▶ _WHAT THE TASK REQUIRES_:
Transcribe the records in full, keeping every word exactly as given.

====================

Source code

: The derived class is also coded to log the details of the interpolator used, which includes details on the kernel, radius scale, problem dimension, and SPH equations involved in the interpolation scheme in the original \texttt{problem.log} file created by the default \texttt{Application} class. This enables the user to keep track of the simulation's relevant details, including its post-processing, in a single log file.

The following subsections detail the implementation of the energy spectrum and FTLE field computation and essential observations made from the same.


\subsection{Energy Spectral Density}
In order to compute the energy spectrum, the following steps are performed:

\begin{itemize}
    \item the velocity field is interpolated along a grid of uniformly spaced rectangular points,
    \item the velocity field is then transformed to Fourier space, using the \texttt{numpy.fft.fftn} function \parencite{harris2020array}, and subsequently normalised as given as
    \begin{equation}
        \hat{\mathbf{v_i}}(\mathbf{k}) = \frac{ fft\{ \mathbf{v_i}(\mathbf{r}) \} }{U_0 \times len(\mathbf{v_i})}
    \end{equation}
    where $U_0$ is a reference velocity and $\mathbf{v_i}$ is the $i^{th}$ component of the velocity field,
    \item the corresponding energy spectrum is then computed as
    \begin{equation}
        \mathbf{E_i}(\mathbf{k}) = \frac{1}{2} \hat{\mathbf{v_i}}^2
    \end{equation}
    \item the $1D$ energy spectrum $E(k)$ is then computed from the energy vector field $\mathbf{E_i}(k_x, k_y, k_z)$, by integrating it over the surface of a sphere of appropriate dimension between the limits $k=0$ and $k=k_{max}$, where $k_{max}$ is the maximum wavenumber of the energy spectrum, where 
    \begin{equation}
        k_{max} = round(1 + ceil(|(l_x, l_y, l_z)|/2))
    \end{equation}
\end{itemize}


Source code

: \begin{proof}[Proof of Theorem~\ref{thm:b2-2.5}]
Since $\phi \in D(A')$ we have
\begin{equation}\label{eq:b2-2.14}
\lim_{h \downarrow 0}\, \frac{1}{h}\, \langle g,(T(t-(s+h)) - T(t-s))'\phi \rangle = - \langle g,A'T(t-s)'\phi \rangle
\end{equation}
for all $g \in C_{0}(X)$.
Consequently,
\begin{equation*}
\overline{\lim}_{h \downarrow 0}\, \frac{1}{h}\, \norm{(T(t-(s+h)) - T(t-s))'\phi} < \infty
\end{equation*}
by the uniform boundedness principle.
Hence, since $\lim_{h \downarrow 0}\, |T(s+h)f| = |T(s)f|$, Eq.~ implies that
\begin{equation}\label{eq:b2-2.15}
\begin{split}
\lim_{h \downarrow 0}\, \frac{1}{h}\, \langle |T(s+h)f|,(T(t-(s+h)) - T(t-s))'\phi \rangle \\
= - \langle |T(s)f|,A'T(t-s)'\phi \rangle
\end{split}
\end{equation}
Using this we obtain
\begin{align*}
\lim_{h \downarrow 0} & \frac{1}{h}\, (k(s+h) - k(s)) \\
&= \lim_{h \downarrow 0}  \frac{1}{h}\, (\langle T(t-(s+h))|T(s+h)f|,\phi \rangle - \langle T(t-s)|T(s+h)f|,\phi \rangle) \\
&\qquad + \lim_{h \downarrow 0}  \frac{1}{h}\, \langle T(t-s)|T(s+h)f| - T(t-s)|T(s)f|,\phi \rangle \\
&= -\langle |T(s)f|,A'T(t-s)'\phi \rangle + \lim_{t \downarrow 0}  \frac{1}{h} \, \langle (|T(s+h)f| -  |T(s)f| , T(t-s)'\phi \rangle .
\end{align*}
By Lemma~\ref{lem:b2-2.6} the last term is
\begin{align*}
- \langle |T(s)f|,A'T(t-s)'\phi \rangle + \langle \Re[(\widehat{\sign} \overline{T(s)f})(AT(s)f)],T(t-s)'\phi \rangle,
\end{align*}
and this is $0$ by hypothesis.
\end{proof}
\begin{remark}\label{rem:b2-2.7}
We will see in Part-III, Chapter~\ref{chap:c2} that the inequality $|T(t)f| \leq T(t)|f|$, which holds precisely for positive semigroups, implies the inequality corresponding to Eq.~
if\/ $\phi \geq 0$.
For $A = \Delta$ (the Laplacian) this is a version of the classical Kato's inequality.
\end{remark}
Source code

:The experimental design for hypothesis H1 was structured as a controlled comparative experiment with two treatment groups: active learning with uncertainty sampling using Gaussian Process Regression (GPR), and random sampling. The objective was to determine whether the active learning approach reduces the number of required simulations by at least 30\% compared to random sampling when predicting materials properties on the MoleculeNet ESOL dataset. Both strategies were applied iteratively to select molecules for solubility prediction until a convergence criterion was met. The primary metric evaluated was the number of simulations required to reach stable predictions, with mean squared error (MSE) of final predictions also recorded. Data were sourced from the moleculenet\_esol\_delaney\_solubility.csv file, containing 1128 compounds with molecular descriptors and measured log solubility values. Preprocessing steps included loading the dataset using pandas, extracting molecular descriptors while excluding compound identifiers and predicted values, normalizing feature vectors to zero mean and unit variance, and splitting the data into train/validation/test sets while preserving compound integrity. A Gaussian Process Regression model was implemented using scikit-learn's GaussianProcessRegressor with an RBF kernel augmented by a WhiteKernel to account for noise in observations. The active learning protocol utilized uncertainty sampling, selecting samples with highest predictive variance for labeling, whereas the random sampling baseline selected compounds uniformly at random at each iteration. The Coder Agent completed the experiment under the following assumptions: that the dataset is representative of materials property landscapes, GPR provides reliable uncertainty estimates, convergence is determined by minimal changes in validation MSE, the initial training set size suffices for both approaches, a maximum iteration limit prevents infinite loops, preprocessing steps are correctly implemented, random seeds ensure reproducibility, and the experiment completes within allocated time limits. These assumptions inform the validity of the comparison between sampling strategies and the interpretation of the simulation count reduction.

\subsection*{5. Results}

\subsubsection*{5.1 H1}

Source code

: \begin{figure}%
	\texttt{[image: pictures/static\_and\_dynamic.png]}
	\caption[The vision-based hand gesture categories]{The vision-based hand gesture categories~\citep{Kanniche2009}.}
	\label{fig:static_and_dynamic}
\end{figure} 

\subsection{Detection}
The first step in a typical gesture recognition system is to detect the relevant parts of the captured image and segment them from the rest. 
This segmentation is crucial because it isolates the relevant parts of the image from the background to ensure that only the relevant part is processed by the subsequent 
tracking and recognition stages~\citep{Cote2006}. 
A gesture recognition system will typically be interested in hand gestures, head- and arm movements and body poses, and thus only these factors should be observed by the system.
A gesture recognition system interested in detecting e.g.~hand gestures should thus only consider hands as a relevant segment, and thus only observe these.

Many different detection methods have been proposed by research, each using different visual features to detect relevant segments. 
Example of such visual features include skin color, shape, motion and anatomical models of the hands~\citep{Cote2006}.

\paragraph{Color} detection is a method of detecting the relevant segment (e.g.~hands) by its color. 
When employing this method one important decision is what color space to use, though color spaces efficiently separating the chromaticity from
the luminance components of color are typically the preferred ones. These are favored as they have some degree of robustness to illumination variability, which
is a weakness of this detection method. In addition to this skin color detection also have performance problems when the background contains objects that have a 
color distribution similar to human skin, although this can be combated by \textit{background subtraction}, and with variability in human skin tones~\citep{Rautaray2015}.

====================

▶ _TASK RESULT_:
Source code

: The derived class is also coded to log the details of the interpolator used, which includes details on the kernel, radius scale, problem dimension, and SPH equations involved in the interpolation scheme in the original \texttt{problem.log} file created by the default \texttt{Application} class. This enables the user to keep track of the simulation's relevant details, including its post-processing, in a single log file.

The following subsections detail the implementation of the energy spectrum and FTLE field computation and essential observations made from the same.


\subsection{Energy Spectral Density}
In order to compute the energy spectrum, the following steps are performed:

\begin{itemize}
    \item the velocity field is interpolated along a grid of uniformly spaced rectangular points,
    \item the velocity field is then transformed to Fourier space, using the \texttt{numpy.fft.fftn} function \parencite{harris2020array}, and subsequently normalised as given as
    \begin{equation}
        \hat{\mathbf{v_i}}(\mathbf{k}) = \frac{ fft\{ \mathbf{v_i}(\mathbf{r}) \} }{U_0 \times len(\mathbf{v_i})}
    \end{equation}
    where $U_0$ is a reference velocity and $\mathbf{v_i}$ is the $i^{th}$ component of the velocity field,
    \item the corresponding energy spectrum is then computed as
    \begin{equation}
        \mathbf{E_i}(\mathbf{k}) = \frac{1}{2} \hat{\mathbf{v_i}}^2
    \end{equation}
    \item the $1D$ energy spectrum $E(k)$ is then computed from the energy vector field $\mathbf{E_i}(k_x, k_y, k_z)$, by integrating it over the surface of a sphere of appropriate dimension between the limits $k=0$ and $k=k_{max}$, where $k_{max}$ is the maximum wavenumber of the energy spectrum, where 
    \begin{equation}
        k_{max} = round(1 + ceil(|(l_x, l_y, l_z)|/2))
    \end{equation}
\end{itemize}


Source code

: \begin{proof}[Proof of Theorem~\ref{thm:b2-2.5}]
Since $\phi \in D(A')$ we have
\begin{equation}\label{eq:b2-2.14}
\lim_{h \downarrow 0}\, \frac{1}{h}\, \langle g,(T(t-(s+h)) - T(t-s))'\phi \rangle = - \langle g,A'T(t-s)'\phi \rangle
\end{equation}
for all $g \in C_{0}(X)$.
Consequently,
\begin{equation*}
\overline{\lim}_{h \downarrow 0}\, \frac{1}{h}\, \norm{(T(t-(s+h)) - T(t-s))'\phi} < \infty
\end{equation*}
by the uniform boundedness principle.
Hence, since $\lim_{h \downarrow 0}\, |T(s+h)f| = |T(s)f|$, Eq.~ implies that
\begin{equation}\label{eq:b2-2.15}
\begin{split}
\lim_{h \downarrow 0}\, \frac{1}{h}\, \langle |T(s+h)f|,(T(t-(s+h)) - T(t-s))'\phi \rangle \\
= - \langle |T(s)f|,A'T(t-s)'\phi \rangle
\end{split}
\end{equation}
Using this we obtain
\begin{align*}
\lim_{h \downarrow 0} & \frac{1}{h}\, (k(s+h) - k(s)) \\
&= \lim_{h \downarrow 0}  \frac{1}{h}\, (\langle T(t-(s+h))|T(s+h)f|,\phi \rangle - \langle T(t-s)|T(s+h)f|,\phi \rangle) \\
&\qquad + \lim_{h \downarrow 0}  \frac{1}{h}\, \langle T(t-s)|T(s+h)f| - T(t-s)|T(s)f|,\phi \rangle \\
&= -\langle |T(s)f|,A'T(t-s)'\phi \rangle + \lim_{t \downarrow 0}  \frac{1}{h} \, \langle (|T(s+h)f| -  |T(s)f| , T(t-s)'\phi \rangle .
\end{align*}
By Lemma~\ref{lem:b2-2.6} the last term is
\begin{align*}
- \langle |T(s)f|,A'T(t-s)'\phi \rangle + \langle \Re[(\widehat{\sign} \overline{T(s)f})(AT(s)f)],T(t-s)'\phi \rangle,
\end{align*}
and this is $0$ by hypothesis.
\end{proof}
\begin{remark}\label{rem:b2-2.7}
We will see in Part-III, Chapter~\ref{chap:c2} that the inequality $|T(t)f| \leq T(t)|f|$, which holds precisely for positive semigroups, implies the inequality corresponding to Eq.~
if\/ $\phi \geq 0$.
For $A = \Delta$ (the Laplacian) this is a version of the classical Kato's inequality.
\end{remark}
Source code

:The experimental design for hypothesis H1 was structured as a controlled comparative experiment with two treatment groups: active learning with uncertainty sampling using Gaussian Process Regression (GPR), and random sampling. The objective was to determine whether the active learning approach reduces the number of required simulations by at least 30\% compared to random sampling when predicting materials properties on the MoleculeNet ESOL dataset. Both strategies were applied iteratively to select molecules for solubility prediction until a convergence criterion was met. The primary metric evaluated was the number of simulations required to reach stable predictions, with mean squared error (MSE) of final predictions also recorded. Data were sourced from the moleculenet\_esol\_delaney\_solubility.csv file, containing 1128 compounds with molecular descriptors and measured log solubility values. Preprocessing steps included loading the dataset using pandas, extracting molecular descriptors while excluding compound identifiers and predicted values, normalizing feature vectors to zero mean and unit variance, and splitting the data into train/validation/test sets while preserving compound integrity. A Gaussian Process Regression model was implemented using scikit-learn's GaussianProcessRegressor with an RBF kernel augmented by a WhiteKernel to account for noise in observations. The active learning protocol utilized uncertainty sampling, selecting samples with highest predictive variance for labeling, whereas the random sampling baseline selected compounds uniformly at random at each iteration. The Coder Agent completed the experiment under the following assumptions: that the dataset is representative of materials property landscapes, GPR provides reliable uncertainty estimates, convergence is determined by minimal changes in validation MSE, the initial training set size suffices for both approaches, a maximum iteration limit prevents infinite loops, preprocessing steps are correctly implemented, random seeds ensure reproducibility, and the experiment completes within allocated time limits. These assumptions inform the validity of the comparison between sampling strategies and the interpretation of the simulation count reduction.

\subsection*{5. Results}

\subsubsection*{5.1 H1}

Source code

: \begin{figure}%
	\texttt{[image: pictures/static\_and\_dynamic.png]}
	\caption[The vision-based hand gesture categories]{The vision-based hand gesture categories~\citep{Kanniche2009}.}
	\label{fig:static_and_dynamic}
\end{figure} 

\subsection{Detection}
The first step in a typical gesture recognition system is to detect the relevant parts of the captured image and segment them from the rest. 
This segmentation is crucial because it isolates the relevant parts of the image from the background to ensure that only the relevant part is processed by the subsequent 
tracking and recognition stages~\citep{Cote2006}. 
A gesture recognition system will typically be interested in hand gestures, head- and arm movements and body poses, and thus only these factors should be observed by the system.
A gesture recognition system interested in detecting e.g.~hand gestures should thus only consider hands as a relevant segment, and thus only observe these.

Many different detection methods have been proposed by research, each using different visual features to detect relevant segments. 
Example of such visual features include skin color, shape, motion and anatomical models of the hands~\citep{Cote2006}.

\paragraph{Color} detection is a method of detecting the relevant segment (e.g.~hands) by its color. 
When employing this method one important decision is what color space to use, though color spaces efficiently separating the chromaticity from
the luminance components of color are typically the preferred ones. These are favored as they have some degree of robustness to illumination variability, which
is a weakness of this detection method. In addition to this skin color detection also have performance problems when the background contains objects that have a 
color distribution similar to human skin, although this can be combated by \textit{background subtraction}, and with variability in human skin tones~\citep{Rautaray2015}.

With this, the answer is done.